Given data
────────

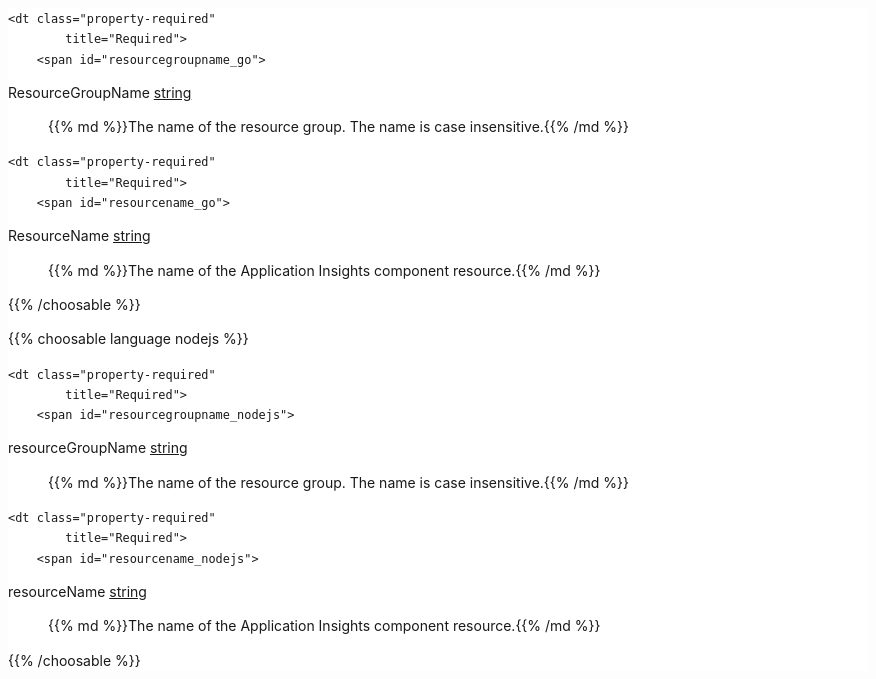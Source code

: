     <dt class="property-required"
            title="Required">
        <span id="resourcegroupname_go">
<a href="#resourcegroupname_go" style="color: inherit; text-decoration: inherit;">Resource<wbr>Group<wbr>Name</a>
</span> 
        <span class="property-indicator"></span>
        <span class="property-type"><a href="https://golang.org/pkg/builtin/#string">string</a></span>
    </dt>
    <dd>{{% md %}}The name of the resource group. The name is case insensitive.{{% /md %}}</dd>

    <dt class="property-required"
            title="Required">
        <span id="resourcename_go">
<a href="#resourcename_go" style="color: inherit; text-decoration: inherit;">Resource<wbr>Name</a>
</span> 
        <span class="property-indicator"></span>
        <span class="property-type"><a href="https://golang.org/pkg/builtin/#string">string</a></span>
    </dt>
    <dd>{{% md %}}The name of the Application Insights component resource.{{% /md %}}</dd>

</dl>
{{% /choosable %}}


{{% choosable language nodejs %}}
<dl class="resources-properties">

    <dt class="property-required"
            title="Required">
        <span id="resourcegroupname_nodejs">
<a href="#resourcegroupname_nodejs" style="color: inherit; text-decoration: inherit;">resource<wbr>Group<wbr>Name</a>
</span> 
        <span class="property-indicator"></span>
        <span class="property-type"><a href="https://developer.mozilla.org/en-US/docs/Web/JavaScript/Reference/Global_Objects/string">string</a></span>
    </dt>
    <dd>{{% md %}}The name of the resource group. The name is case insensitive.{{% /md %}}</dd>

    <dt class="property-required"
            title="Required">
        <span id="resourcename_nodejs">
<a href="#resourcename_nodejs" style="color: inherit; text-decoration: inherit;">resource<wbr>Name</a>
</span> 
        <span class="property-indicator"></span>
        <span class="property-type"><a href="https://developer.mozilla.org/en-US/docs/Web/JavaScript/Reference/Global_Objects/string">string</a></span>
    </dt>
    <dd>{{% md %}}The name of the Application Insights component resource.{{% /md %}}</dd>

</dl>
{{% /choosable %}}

────────

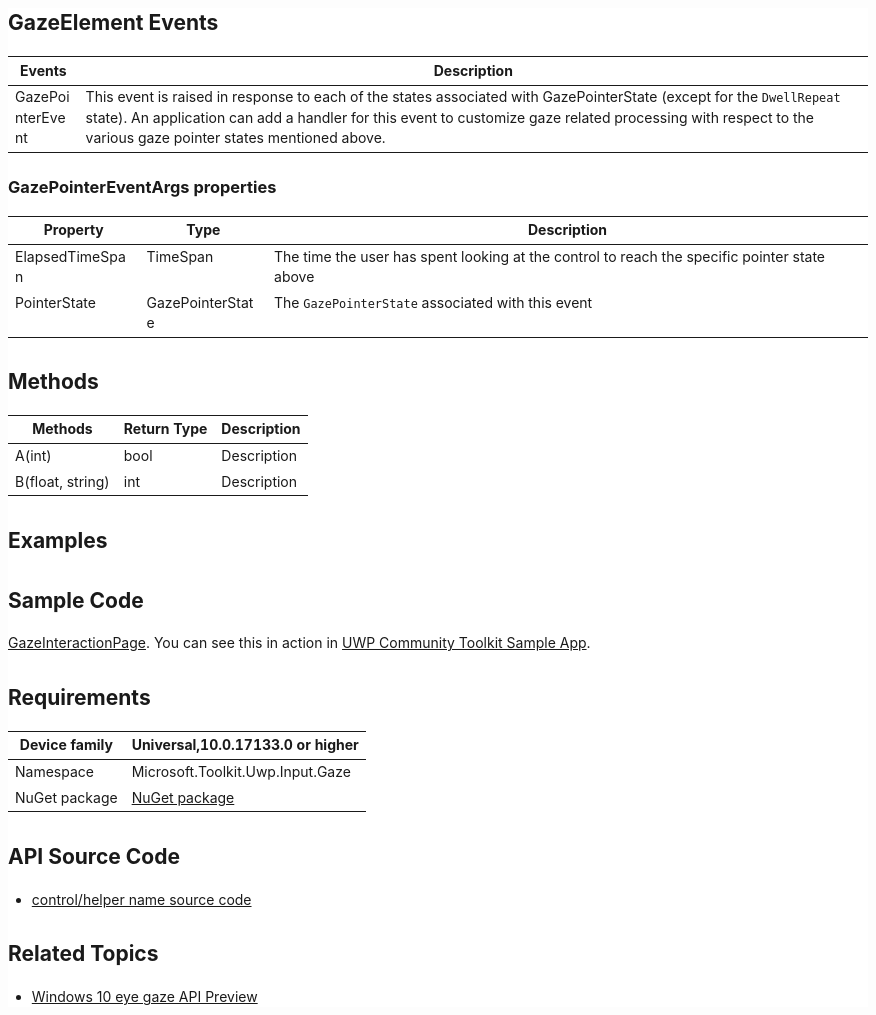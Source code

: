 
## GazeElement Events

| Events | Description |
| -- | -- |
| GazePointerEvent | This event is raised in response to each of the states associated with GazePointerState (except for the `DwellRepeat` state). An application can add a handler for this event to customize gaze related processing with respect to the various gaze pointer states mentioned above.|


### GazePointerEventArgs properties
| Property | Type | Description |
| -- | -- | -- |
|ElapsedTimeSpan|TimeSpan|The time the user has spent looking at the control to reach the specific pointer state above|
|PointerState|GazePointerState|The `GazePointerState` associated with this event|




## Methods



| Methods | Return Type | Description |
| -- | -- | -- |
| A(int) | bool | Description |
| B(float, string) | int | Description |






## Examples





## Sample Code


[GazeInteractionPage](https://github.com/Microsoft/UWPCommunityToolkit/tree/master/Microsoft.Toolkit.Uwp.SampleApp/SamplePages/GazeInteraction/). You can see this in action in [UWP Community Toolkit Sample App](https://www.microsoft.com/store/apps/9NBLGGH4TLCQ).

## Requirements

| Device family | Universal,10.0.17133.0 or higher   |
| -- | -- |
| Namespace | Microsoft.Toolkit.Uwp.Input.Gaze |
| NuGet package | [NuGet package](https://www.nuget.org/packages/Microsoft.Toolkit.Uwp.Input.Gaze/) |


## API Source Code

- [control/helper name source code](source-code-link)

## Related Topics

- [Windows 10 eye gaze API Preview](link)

────────

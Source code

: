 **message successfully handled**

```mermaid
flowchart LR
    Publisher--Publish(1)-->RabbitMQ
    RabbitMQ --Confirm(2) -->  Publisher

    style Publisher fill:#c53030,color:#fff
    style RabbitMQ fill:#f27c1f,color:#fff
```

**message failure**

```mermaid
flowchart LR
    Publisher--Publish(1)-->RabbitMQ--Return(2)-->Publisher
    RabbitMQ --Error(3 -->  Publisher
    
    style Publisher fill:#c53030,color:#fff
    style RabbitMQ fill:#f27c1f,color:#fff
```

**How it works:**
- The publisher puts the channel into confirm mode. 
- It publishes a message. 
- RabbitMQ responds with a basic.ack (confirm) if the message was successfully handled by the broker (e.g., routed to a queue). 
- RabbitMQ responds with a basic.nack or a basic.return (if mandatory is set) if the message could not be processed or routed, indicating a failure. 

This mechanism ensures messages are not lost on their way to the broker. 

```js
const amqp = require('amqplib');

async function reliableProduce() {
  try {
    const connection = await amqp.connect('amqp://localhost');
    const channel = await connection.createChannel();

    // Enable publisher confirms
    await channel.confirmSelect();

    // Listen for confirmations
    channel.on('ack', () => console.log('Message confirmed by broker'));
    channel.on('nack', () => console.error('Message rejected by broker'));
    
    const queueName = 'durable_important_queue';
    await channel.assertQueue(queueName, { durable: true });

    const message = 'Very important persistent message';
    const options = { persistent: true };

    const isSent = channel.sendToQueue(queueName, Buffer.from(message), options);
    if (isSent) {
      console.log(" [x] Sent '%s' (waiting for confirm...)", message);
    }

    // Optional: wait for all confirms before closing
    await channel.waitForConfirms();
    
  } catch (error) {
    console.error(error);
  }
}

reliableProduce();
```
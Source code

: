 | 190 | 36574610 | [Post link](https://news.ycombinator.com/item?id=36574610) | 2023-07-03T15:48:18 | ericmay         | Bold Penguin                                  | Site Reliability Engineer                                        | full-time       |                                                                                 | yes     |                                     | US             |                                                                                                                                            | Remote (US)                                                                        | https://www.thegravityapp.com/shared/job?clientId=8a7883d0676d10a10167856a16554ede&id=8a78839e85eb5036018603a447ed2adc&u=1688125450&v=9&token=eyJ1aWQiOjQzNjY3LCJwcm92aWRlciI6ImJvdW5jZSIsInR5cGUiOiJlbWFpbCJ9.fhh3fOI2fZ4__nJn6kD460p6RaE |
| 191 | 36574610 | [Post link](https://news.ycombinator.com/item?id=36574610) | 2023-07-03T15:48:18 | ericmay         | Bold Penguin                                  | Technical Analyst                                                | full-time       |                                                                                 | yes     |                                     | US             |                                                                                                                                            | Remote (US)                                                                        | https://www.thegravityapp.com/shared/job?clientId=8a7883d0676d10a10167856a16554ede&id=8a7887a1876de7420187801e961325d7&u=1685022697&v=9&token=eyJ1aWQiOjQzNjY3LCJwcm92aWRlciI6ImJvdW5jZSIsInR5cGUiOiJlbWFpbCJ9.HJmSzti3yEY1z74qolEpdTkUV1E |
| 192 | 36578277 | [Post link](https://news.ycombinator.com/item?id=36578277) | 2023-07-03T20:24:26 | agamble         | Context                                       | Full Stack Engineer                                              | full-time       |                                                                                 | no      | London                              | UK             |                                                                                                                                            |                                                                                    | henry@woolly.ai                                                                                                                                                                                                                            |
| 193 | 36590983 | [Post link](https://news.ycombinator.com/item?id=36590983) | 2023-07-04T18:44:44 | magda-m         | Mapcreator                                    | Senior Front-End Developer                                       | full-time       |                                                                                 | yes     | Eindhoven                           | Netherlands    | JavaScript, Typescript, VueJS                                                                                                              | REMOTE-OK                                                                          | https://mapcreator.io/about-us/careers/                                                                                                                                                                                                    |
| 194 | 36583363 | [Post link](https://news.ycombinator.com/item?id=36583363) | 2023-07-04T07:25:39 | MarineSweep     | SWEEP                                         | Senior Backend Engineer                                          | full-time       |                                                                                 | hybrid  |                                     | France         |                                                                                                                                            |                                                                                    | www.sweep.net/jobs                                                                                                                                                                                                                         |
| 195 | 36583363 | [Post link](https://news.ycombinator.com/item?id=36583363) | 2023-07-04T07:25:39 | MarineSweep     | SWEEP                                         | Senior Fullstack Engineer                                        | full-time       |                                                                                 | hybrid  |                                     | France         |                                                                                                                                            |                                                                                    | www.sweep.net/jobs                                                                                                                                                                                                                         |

────────

Work to be completed
In the data above, find each line that uses the string "handled". Copy it.

Solution
: **message successfully handled**
- RabbitMQ responds with a basic.ack (confirm) if the message was successfully handled by the broker (e.g., routed to a queue). 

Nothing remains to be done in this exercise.